-
Notifications
You must be signed in to change notification settings - Fork 53
Spark AWS Exercise2
The previous exercise provides an end-to-end guide to interactively computing word counts on a file on HDFS using Spark, but it doesn't cover writing your own precompiled code or working files that are actually large. This exercise takes us to the next step: running standalone jobs on an EC2 cluster for larger files.
Note: I will use the address for a cluster I obtained for testing this exercise out. You should of course substitute your cluster's address as appropriate.
See the previous exercise as a reminder for how to launch a cluster. This time, request four worker nodes.

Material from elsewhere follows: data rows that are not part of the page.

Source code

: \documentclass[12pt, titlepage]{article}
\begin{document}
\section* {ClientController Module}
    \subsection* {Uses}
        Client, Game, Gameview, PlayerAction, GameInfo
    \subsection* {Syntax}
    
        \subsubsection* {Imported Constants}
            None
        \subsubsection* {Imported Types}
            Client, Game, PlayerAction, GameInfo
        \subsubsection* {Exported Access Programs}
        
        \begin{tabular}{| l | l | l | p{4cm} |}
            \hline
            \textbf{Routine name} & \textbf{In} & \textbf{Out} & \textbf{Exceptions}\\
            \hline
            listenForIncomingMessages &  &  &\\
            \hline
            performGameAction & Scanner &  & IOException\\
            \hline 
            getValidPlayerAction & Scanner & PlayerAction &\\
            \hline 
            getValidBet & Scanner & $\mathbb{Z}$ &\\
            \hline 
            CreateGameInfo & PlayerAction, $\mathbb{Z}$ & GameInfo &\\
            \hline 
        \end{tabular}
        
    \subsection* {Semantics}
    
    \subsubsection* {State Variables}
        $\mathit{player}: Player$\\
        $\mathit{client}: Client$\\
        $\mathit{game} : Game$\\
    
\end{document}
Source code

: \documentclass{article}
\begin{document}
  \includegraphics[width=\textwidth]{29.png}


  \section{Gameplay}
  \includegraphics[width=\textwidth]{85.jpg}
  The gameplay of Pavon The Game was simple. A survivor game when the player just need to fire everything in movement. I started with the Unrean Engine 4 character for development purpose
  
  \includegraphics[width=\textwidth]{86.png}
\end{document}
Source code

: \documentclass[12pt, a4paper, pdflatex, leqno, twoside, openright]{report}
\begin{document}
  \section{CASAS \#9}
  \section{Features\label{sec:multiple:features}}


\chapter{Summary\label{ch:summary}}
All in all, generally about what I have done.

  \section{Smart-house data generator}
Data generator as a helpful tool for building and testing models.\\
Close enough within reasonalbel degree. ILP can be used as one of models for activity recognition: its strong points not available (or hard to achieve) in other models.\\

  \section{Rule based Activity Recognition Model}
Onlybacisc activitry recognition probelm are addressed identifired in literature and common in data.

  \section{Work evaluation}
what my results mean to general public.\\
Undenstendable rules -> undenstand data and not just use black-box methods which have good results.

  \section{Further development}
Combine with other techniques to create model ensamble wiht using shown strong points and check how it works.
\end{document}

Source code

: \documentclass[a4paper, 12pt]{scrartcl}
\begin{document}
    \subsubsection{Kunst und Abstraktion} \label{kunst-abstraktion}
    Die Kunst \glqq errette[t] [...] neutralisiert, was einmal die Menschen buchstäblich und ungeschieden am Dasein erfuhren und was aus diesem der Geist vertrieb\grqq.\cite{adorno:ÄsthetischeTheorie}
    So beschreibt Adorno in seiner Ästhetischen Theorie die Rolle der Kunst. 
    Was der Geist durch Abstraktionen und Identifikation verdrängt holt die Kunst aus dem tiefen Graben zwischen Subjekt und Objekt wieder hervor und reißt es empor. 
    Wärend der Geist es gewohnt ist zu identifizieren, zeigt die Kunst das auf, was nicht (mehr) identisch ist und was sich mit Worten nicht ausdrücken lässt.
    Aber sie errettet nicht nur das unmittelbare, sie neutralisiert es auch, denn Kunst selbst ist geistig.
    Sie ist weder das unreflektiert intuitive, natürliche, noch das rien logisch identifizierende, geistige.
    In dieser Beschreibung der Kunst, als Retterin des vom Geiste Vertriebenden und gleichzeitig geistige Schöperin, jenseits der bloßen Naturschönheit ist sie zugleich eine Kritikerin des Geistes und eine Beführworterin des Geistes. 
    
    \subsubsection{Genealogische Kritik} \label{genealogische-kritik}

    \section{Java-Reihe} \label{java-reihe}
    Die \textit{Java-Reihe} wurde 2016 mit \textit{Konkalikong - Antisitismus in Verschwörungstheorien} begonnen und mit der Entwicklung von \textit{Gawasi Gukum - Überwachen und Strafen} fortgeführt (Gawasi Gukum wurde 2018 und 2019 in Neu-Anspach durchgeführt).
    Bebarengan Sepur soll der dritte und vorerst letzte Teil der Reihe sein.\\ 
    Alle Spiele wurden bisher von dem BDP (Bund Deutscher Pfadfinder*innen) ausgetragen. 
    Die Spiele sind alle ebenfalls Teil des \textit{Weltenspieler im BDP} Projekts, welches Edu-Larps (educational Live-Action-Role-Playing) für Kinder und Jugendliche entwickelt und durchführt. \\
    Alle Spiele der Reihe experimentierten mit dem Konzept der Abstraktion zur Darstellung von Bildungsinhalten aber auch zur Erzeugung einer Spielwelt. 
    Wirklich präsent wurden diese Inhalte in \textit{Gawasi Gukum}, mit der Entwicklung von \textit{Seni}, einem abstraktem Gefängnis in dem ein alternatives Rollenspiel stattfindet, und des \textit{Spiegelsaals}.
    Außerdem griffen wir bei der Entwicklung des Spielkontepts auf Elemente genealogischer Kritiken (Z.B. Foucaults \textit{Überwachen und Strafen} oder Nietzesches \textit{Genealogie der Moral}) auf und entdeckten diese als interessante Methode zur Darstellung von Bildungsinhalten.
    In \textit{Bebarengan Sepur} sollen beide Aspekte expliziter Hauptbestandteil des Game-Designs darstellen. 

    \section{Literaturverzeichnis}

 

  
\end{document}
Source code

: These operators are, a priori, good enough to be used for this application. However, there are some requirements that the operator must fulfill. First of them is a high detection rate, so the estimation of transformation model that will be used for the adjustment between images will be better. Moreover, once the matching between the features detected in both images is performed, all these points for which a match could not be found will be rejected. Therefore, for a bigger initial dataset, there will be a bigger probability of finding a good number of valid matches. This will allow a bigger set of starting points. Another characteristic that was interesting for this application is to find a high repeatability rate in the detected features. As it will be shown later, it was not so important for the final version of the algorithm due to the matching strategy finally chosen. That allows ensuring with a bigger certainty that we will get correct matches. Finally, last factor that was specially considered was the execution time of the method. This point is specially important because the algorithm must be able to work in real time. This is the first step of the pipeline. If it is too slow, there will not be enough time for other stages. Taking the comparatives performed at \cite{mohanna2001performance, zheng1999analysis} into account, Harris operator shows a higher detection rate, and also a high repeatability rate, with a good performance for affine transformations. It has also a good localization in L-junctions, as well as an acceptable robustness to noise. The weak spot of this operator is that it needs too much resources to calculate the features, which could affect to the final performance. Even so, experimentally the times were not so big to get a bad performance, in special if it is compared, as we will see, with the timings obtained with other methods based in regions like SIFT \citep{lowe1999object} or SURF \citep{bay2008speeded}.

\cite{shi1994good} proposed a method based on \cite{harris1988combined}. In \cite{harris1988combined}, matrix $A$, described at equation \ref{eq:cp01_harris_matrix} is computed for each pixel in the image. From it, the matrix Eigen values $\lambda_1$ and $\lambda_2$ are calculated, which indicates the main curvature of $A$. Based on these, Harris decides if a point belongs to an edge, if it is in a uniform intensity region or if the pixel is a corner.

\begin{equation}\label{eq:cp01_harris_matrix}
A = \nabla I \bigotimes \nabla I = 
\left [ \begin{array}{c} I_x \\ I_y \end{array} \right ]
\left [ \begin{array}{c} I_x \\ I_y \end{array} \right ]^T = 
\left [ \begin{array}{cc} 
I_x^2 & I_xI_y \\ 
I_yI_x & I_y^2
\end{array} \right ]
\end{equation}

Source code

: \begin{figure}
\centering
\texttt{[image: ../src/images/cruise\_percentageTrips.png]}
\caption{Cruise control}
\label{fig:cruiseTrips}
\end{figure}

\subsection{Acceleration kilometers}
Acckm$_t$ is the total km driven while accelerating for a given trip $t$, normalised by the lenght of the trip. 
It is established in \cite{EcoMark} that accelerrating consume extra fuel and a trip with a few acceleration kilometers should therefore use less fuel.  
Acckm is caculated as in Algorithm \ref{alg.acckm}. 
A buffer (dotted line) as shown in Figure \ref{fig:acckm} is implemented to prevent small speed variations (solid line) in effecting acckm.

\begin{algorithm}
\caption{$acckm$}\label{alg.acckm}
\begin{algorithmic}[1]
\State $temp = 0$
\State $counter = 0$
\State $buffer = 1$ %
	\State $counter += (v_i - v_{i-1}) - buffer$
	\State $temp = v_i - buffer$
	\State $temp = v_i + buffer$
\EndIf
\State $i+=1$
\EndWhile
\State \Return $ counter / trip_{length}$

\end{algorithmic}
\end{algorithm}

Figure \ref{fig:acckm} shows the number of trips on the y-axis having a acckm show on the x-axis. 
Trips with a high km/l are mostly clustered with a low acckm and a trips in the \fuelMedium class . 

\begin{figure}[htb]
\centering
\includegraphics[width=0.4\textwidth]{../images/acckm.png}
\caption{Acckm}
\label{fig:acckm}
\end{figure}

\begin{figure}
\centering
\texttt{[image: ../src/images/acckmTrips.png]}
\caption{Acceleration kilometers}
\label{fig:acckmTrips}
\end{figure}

Before, we only ran Spark using the Spark interactive shell. However, we generally need to run standalone jobs on the cluster from the command line. To start this, let's run the example spark.examples.SparkPi
, which computes the value of pi.
Login to your cluster, go to the spark directory, and use the run
command to run the main method of SparkPi.
[root@ip-10-169-18-49 spark]# ./run spark.examples.SparkPi
Usage: SparkPi <master> [<slices>]
The first (and only required) argument is the URL of the master node. Spark stores this in the file /root/spark-ec2/cluster-url
. Cat that to get the URL.
[root@ip-10-159-62-80 spark]# cat /root/spark-ec2/cluster-url
spark://ec2-54-242-12-195.compute-1.amazonaws.com:7077
We can supply that as the argument to SparkPi.
[root@ip-10-159-62-80 spark]# ./run spark.examples.SparkPi spark://ec2-54-242-12-195.compute-1.amazonaws.com:7077
You'll see lots of output, and if everything went well, you'll have an estimate of the value of pi as one of the last lines of output.
Now let's compile our own code and run it on the cluster. Let's use the code in the spark-tutorial repository. Clone the repository, then build the code.
[root@ip-10-169-18-49 ~]# git clone git://github.com/jasonbaldridge/spark-tutorial.git
[root@ip-10-169-18-49 spark-tutorial]# cd spark-tutorial
[root@ip-10-169-18-49 spark-tutorial]# ./build package
We need to put a file on HDFS to work with.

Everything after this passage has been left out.